Todo esto viene a cuento para situar los dos trabajos centrales de esta recopilación, los dedicados a “España sin guerra civil” y a los cambios sociales –cambio de sociedad, en realidad- durante la dictadura. Con el primero, he querido explicitar un tipo de razonamiento que de todas formas está presente en el quehacer del historiador cuando construye un relato en el que la misma secuencia de los acontecimientos cronológicamente ordenada tiende a dar por supuesto que el pasado ha sido necesario y que el futuro es indeterminado, según el comentario de Raymond Aron al pensamiento de Max Weber. Explicitar ese supuesto con el uso de un contrafactual, pero no con el propósito de reconstruir una secuencia en la que el elemento central que se daba como necesariamente determinado desaparezca pera seguir luego con un relato-ficción del proceso. Lo que me importaba del asunto era mostrar que nada en el proceso anterior determinaba necesariamente el futuro de guerra civil y que por tanto las cosas pudieron haber sucedido de otro modo. O sea, de nuevo Weber: la historia no es una secuencia regida por la necesidad, pero tampoco es producto del azar; el pasado no es casual, pero el futuro no está por completo indeterminado; y también Marx, el Marx de El dieciocho brumario de Luis Bonaparte: “los hombres hacen su propia historia, pero no la hacen a su libre arbitrio, bajo circunstancias elegidas por ellos…”. En el oficio de historiador, como en el de sociólogo, es necesario mantener bien agarrado de una mano el extremo de la “agency”, sin soltar nunca de la otra el de la estructura.

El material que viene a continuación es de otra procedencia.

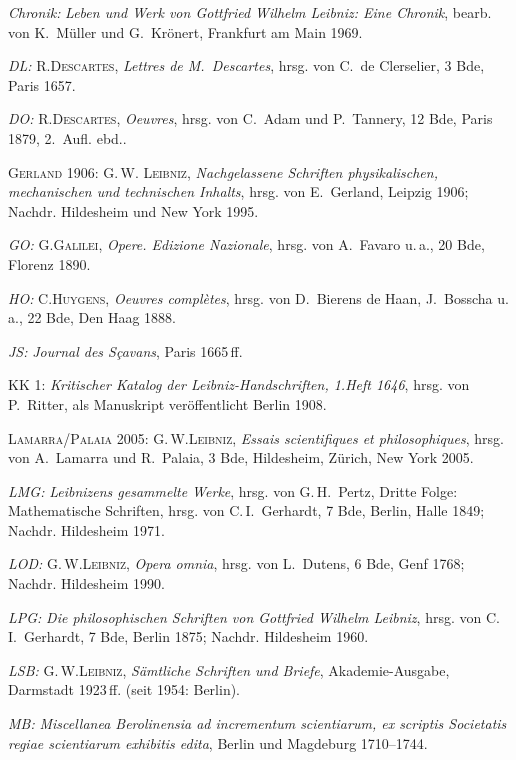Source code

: \textit{Chronik:} \textit{Leben und Werk von Gottfried Wilhelm Leibniz: Eine Chronik}, bearb. von K.~Müller und G.~Krönert, Frankfurt am Main 1969.\par
\textit{DL:} R.\;\textsc{Descartes}, \textit{Lettres de M.~Descartes}, hrsg. von C.~de Clerselier, 3 Bde, Paris 1657.\par
\textit{DO:} R.\;\textsc{Descartes}, \textit{Oeuvres}, hrsg. von C.~Adam und P.~Tannery, 12 Bde, Paris 1879, 2.~Aufl. ebd..\par
\textsc{Gerland} 1906: G.\,W. \textsc{Leibniz}, \textit{Nachgelassene Schriften physikalischen, mechanischen und technischen Inhalts}, hrsg. von E.~Gerland, Leipzig 1906; Nachdr. Hildesheim und New York 1995.\par
\textit{GO:} G.\;\textsc{Galilei}, \textit{Opere. Edizione Nazionale}, hrsg. von A.~Favaro u.\,a., 20 Bde, Florenz 1890.\par
\textit{HO:} C.\;\textsc{Huygens}, \textit{Oeuvres complètes}, hrsg. von D.~Bierens de Haan, J.~Bosscha u.\,a., 22 Bde, Den Haag 1888.\par
\textit{JS:} \textit{Journal des Sçavans}, Paris 1665\,ff.\par
KK 1: \textit{Kritischer Katalog der Leibniz-Handschriften, 1.\;Heft 1646}, hrsg. von P.~Ritter, als Manuskript veröffentlicht Berlin 1908.\par
\textsc{Lamarra/Palaia} 2005: G.\,W.\;\textsc{Leibniz}, \textit{Essais scientifiques et philosophiques}, hrsg. von A.~Lamarra und R.~Palaia, 3 Bde, Hildesheim, Zürich, New York 2005.\par
\textit{LMG:} \textit{Leibnizens gesammelte Werke}, hrsg. von G.\,H.~Pertz, Dritte Folge: Mathematische Schriften, hrsg. von C.\,I.~Gerhardt, 7 Bde, Berlin, Halle 1849; Nachdr. Hildesheim 1971.\par
\textit{LOD:} G.\,W.\;\textsc{Leibniz}, \textit{Opera omnia}, hrsg. von L.~Dutens, 6 Bde, Genf 1768; Nachdr. Hildesheim 1990.\par
\textit{LPG:} \textit{Die philosophischen Schriften von Gottfried Wilhelm Leibniz}, hrsg. von C.\,I.~Gerhardt, 7 Bde, Berlin 1875; Nachdr. Hildesheim 1960.\par
\textit{LSB:} G.\,W.\;\textsc{Leibniz}, \textit{Sämtliche Schriften und Briefe}, Akademie-Ausgabe, Darmstadt 1923\,ff.
(seit 1954: Berlin).\par
\textit{MB:} \textit{Miscellanea Berolinensia ad incrementum scientiarum, ex scriptis Societatis regiae scientiarum exhibitis edita}, Berlin und Magdeburg 1710--1744.\par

De mis incursiones por los tiempos de dictadura he recogido, en primer lugar, “Un fascismo bajo palio en uniforme militar”, reseña de varios libros destinada a Babelia, que me ofreció la oportunidad de ocuparme del debate, entonces muy vivo, levantado por la publicación del libro Due fronti, que contenía dos breves relatos de dos voluntarios italianos en la guerra de España, Giuliano Bonfante y Edgardo Sordo, antifascista el primero y oficial del ejército italiano el segundo. Las memorias no habrían suscitado disputas si Sergio Romano, “intelectual e historiador de irreprochables credenciales liberales”, como lo calificaría poco después Paul Preston, no hubiera salido a la palestra para defender la tesis, vieja por lo demás, de que el triunfo de Franco en la guerra evitó en España la instalación de la “primera democracia popular de Europa”, o sea, el comunismo.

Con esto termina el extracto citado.